> Extracted information:
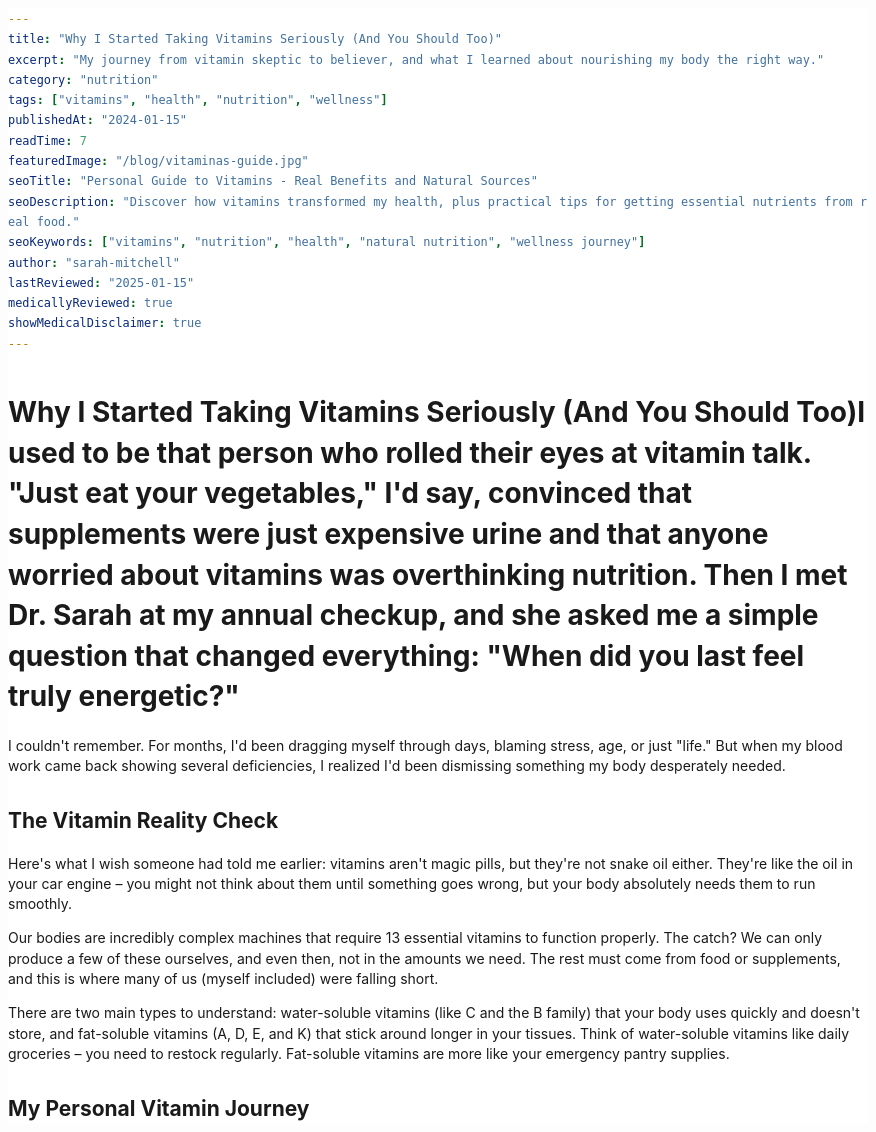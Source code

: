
 ```yaml
---
title: "Why I Started Taking Vitamins Seriously (And You Should Too)"
excerpt: "My journey from vitamin skeptic to believer, and what I learned about nourishing my body the right way."
category: "nutrition"
tags: ["vitamins", "health", "nutrition", "wellness"]
publishedAt: "2024-01-15"
readTime: 7
featuredImage: "/blog/vitaminas-guide.jpg"
seoTitle: "Personal Guide to Vitamins - Real Benefits and Natural Sources"
seoDescription: "Discover how vitamins transformed my health, plus practical tips for getting essential nutrients from real food."
seoKeywords: ["vitamins", "nutrition", "health", "natural nutrition", "wellness journey"]
author: "sarah-mitchell"
lastReviewed: "2025-01-15"
medicallyReviewed: true
showMedicalDisclaimer: true
---
```


# Why I Started Taking Vitamins Seriously (And You Should Too)I used to be that person who rolled their eyes at vitamin talk. "Just eat your vegetables," I'd say, convinced that supplements were just expensive urine and that anyone worried about vitamins was overthinking nutrition. Then I met Dr. Sarah at my annual checkup, and she asked me a simple question that changed everything: "When did you last feel truly energetic?"

I couldn't remember. For months, I'd been dragging myself through days, blaming stress, age, or just "life." But when my blood work came back showing several deficiencies, I realized I'd been dismissing something my body desperately needed.

## The Vitamin Reality Check

Here's what I wish someone had told me earlier: vitamins aren't magic pills, but they're not snake oil either. They're like the oil in your car engine – you might not think about them until something goes wrong, but your body absolutely needs them to run smoothly.

Our bodies are incredibly complex machines that require 13 essential vitamins to function properly. The catch? We can only produce a few of these ourselves, and even then, not in the amounts we need. The rest must come from food or supplements, and this is where many of us (myself included) were falling short.

There are two main types to understand: water-soluble vitamins (like C and the B family) that your body uses quickly and doesn't store, and fat-soluble vitamins (A, D, E, and K) that stick around longer in your tissues. Think of water-soluble vitamins like daily groceries – you need to restock regularly. Fat-soluble vitamins are more like your emergency pantry supplies.

## My Personal Vitamin Journey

> Task directions: Return only the lines running from the top of the data to the line that holds "Our bodies are". Include both of those lines, but skip the pictures.

> Your response:
Source code

:
 ```yaml
---
title: "Why I Started Taking Vitamins Seriously (And You Should Too)"
excerpt: "My journey from vitamin skeptic to believer, and what I learned about nourishing my body the right way."
category: "nutrition"
tags: ["vitamins", "health", "nutrition", "wellness"]
publishedAt: "2024-01-15"
readTime: 7
featuredImage: "/blog/vitaminas-guide.jpg"
seoTitle: "Personal Guide to Vitamins - Real Benefits and Natural Sources"
seoDescription: "Discover how vitamins transformed my health, plus practical tips for getting essential nutrients from real food."
seoKeywords: ["vitamins", "nutrition", "health", "natural nutrition", "wellness journey"]
author: "sarah-mitchell"
lastReviewed: "2025-01-15"
medicallyReviewed: true
showMedicalDisclaimer: true
---
```


# Why I Started Taking Vitamins Seriously (And You Should Too)I used to be that person who rolled their eyes at vitamin talk. "Just eat your vegetables," I'd say, convinced that supplements were just expensive urine and that anyone worried about vitamins was overthinking nutrition. Then I met Dr. Sarah at my annual checkup, and she asked me a simple question that changed everything: "When did you last feel truly energetic?"

I couldn't remember. For months, I'd been dragging myself through days, blaming stress, age, or just "life." But when my blood work came back showing several deficiencies, I realized I'd been dismissing something my body desperately needed.

## The Vitamin Reality Check

Here's what I wish someone had told me earlier: vitamins aren't magic pills, but they're not snake oil either. They're like the oil in your car engine – you might not think about them until something goes wrong, but your body absolutely needs them to run smoothly.

Our bodies are incredibly complex machines that require 13 essential vitamins to function properly. The catch? We can only produce a few of these ourselves, and even then, not in the amounts we need. The rest must come from food or supplements, and this is where many of us (myself included) were falling short.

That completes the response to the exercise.